Les deux endroits où j'irais lorsque le confinement sera fini? L'esplanade de la Défense, vers ses statues dominatrices près des tours. Là ou Babylone te dit qu'elle t'a écrasé depuis Jean de Patmos mais que tu as été sa victime consentante, à biberonner de la puissance à ses mamelles d'acier. Des dollars, de l'oubli, du porno et du mépris. Même tes fils et tes filles aux fronts purs. L'étoile était souillée. Elle saignait cet âge d'homme qu'ils n'atteindraient jamais. A se rêver sans vivre. Sur Tinder, sur Insta. Là où les idéaux virent à la boue stagnante mais où les Golems nés de nos désirs revêtent les formes des plus belles chimères, de putes aux yeux d'astres et de magiciens. J'irais prendre des photos. Ainsi, je me sentirai petite et vivante. Je ne revendiquerai rien et ne rêverai rien. Je porte autant que les autres les péchés de mes pères. Mais bouger et viser. Voilà ce que je veux. L'appareil dans mes mains, la lumière dans mes yeux et les ombres et les ombres
Le deuxième endroit est l'aéroport du Bourget. Le Musée de l'air et de l'espace. Jaguar, Rafale. Bitume et tour de contrôle. C'est plein d'espions dans le restaurant. Je les observe en sirotant un Martini Dry. Ils me trouvent suspecte parce que je suis seule et jeune. Je ne baisse pas les yeux. Mon grand-père a contribué à l'aventure de ces avions sur le tarmac brûlant. Permettez l'orgueil de classe. Il a même servi la France et pratiquer à une autre échelle le renseignement. C'était à New-York, dans les années 50. Je l'ai su après sa mort.

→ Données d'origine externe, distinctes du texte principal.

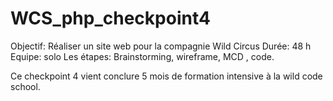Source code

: # WCS_php_checkpoint4

Objectif: Réaliser un site web pour la compagnie Wild Circus 
Durée: 48 h
Equipe: solo
Les étapes: Brainstorming, wireframe, MCD , code.

Ce checkpoint 4 vient conclure 5 mois de formation intensive à la wild code school.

Ce sera un jour chaud de juillet. Peut-être celui de mon anniversaire. Le monde aura été mis à genoux mais dans l'azur sans tâche repartiront les avions de chasse. Alors je sais que leur puissance réchauffera ma poitrine, plus fort que tous les Martini dry de la terre. Et je saurai alors en cet instant qu'il était bon de survivre.